• _Provided material_
--------------------------------
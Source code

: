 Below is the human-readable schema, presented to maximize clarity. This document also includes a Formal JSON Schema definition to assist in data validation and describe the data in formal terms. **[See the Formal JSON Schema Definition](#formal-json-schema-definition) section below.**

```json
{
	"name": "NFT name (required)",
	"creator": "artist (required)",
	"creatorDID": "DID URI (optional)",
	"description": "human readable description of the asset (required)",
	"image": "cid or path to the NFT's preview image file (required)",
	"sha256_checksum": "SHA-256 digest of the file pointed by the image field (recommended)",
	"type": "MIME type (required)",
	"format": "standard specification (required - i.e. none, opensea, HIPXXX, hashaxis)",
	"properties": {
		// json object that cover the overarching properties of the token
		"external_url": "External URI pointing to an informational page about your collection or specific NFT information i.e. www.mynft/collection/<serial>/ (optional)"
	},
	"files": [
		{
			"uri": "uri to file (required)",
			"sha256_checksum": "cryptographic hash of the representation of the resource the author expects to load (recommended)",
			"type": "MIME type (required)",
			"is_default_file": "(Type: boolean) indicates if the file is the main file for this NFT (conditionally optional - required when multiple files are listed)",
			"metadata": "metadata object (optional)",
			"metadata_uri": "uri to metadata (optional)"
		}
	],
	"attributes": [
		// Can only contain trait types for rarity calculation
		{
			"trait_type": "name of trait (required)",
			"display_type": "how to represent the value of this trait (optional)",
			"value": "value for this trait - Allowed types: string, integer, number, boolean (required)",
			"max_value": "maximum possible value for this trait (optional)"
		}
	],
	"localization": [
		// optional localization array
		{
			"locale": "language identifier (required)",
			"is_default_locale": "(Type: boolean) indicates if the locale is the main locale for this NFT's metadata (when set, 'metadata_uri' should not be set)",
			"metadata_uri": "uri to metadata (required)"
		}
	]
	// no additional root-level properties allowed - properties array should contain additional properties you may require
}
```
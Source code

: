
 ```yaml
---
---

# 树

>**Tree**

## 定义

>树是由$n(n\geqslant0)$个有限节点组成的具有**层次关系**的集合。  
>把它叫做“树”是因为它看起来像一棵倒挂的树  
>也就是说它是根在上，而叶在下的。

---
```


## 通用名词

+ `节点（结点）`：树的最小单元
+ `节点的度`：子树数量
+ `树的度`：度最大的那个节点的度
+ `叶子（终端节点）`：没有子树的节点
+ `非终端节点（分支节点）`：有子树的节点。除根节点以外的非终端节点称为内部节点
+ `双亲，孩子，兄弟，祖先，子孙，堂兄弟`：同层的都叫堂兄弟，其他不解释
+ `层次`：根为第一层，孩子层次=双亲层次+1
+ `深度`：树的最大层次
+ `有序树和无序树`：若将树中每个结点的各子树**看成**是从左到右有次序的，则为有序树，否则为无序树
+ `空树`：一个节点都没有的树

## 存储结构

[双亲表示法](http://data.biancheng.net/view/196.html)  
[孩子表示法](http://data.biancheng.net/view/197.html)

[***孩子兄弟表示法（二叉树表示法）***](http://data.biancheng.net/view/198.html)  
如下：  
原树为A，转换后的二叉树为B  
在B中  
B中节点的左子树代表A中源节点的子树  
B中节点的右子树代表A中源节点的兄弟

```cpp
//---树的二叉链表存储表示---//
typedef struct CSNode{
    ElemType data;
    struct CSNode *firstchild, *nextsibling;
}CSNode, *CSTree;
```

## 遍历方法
--------------------------------
• _Task brief_
Looking at the records above, say how many lines hold the string "boolean". Write nothing but the number.

• _Reply to the task_
3